** INSTRUCTIONS FOR THE TASK **
Word for word, copy the line containing "sıfır olma şartı, yani" and each line after it in the records below, ending with the last line.

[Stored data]

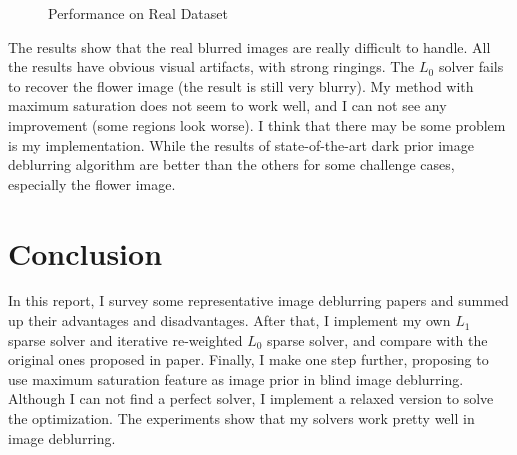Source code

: \documentclass[journal, onecolumn, 10pt]{IEEEtran}
\begin{document}
\begin{figure}[h!]
\hspace{\fill}
\hspace{\fill}
\hspace{\fill}
\label{fig:exp_real}
\caption{Performance on Real Dataset}
\end{figure}

The results show that the real blurred images are really difficult to handle. 
All the results have obvious visual artifacts, with strong ringings. The $L_0$ solver\cite{xu2013unnatural} fails to recover the flower image (the result is still very blurry). My method with maximum saturation does not seem to work well, and I can not see any improvement (some regions look worse). I think that there may be some problem is my implementation. While the results of state-of-the-art dark prior image deblurring algorithm are better than the others for some challenge cases, especially the flower image.

\section{Conclusion}
In this report, I survey some representative image deblurring papers and summed up their advantages and disadvantages. After that, I implement my own $L_1$ sparse solver and iterative re-weighted $L_0$ sparse solver, and compare with the original ones proposed in paper. Finally, I make one step further, proposing to use maximum saturation feature as image prior in blind image deblurring. Although I can not find a perfect solver, I implement a relaxed version to solve the optimization. The experiments show that my solvers work pretty well in image deblurring.

\newpage




\end{document}
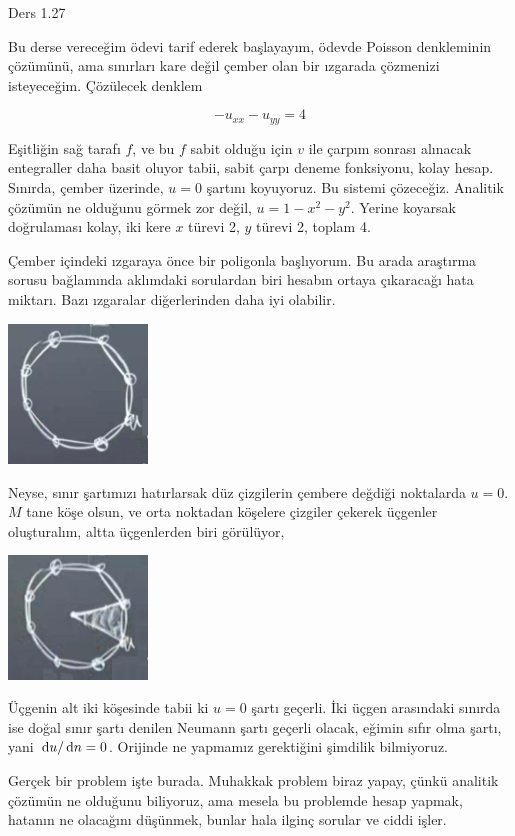 \documentclass[12pt,fleqn]{article}\usepackage{../../common}
\begin{document}
Ders 1.27

Bu derse vereceğim ödevi tarif ederek başlayayım, ödevde Poisson denkleminin
çözümünü, ama sınırları kare değil çember olan bir ızgarada çözmenizi
isteyeceğim. Çözülecek denklem

$$
-u_{xx} - u_{yy} = 4
$$

Eşitliğin sağ tarafı $f$, ve bu $f$ sabit olduğu için $v$ ile çarpım sonrası
alınacak entegraller daha basit oluyor tabii, sabit çarpı deneme fonksiyonu,
kolay hesap.  Sınırda, çember üzerinde, $u = 0$ şartını koyuyoruz. Bu sistemi
çözeceğiz. Analitik çözümün ne olduğunu görmek zor değil, $u = 1 - x^2 - y^2$.
Yerine koyarsak doğrulaması kolay, iki kere $x$ türevi 2, $y$ türevi 2, toplam
4.

Çember içindeki ızgaraya önce bir poligonla başlıyorum. Bu arada araştırma
sorusu bağlamında aklımdaki sorulardan biri hesabın ortaya çıkaracağı hata
miktarı. Bazı ızgaralar diğerlerinden daha iyi olabilir.

\includegraphics[width=10em]{compscieng_1_27_01.png}

Neyse, sınır şartımızı hatırlarsak düz çizgilerin çembere değdiği noktalarda
$u = 0$. $M$ tane köşe olsun, ve orta noktadan köşelere çizgiler çekerek
üçgenler oluşturalım, altta üçgenlerden biri görülüyor,

\includegraphics[width=10em]{compscieng_1_27_02.png}

Üçgenin alt iki köşesinde tabii ki $u = 0$ şartı geçerli. İki üçgen arasındaki
sınırda ise doğal sınır şartı denilen Neumann şartı geçerli olacak, eğimin
sıfır olma şartı, yani $\,\mathrm{d} u / \,\mathrm{d} n = 0$. Orijinde ne yapmamız gerektiğini
şimdilik bilmiyoruz.

Gerçek bir problem işte burada. Muhakkak problem biraz yapay, çünkü analitik
çözümün ne olduğunu biliyoruz, ama mesela bu problemde hesap yapmak, hatanın
ne olacağını düşünmek, bunlar hala ilginç sorular ve ciddi işler. 
\end{document}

** ANSWER BOX **
sıfır olma şartı, yani $\,\mathrm{d} u / \,\mathrm{d} n = 0$. Orijinde ne yapmamız gerektiğini
şimdilik bilmiyoruz.

Gerçek bir problem işte burada. Muhakkak problem biraz yapay, çünkü analitik
çözümün ne olduğunu biliyoruz, ama mesela bu problemde hesap yapmak, hatanın
ne olacağını düşünmek, bunlar hala ilginç sorular ve ciddi işler. 
\end{document}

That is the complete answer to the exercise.